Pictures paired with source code
◆ ◆ ◆ ◆ ◆ ◆ ◆
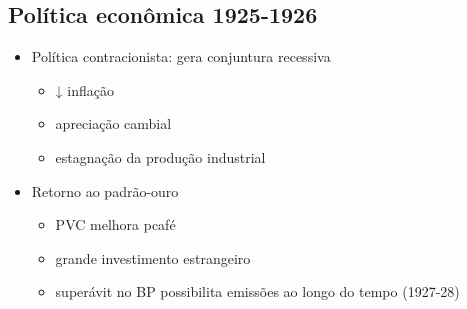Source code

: \documentclass[a4paper,12pt]{article}[abntex2]
\begin{document}
\subsection{\textbf{Política econômica 1925-1926}}
\begin{itemize}
    \item Política contracionista: gera conjuntura recessiva
    \begin{itemize}
        \item ↓ inflação
    \end{itemize}
    \begin{itemize}
        \item apreciação cambial
    \end{itemize}
    \begin{itemize}
        \item estagnação da produção industrial
    \end{itemize}
    \item  Retorno ao padrão-ouro
    \begin{itemize}
        \item  PVC melhora pcafé
    \end{itemize}
    \begin{itemize}
        \item grande investimento estrangeiro
    \end{itemize}
    \begin{itemize}
        \item superávit no BP possibilita emissões ao longo do tempo (1927-28)
    \end{itemize}
\end{itemize}
\end{document}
◆ ◆ ◆ ◆ ◆ ◆ ◆
The task: Using the records above, count every line that includes the word "Política", and state the number only.

Problem solution: 2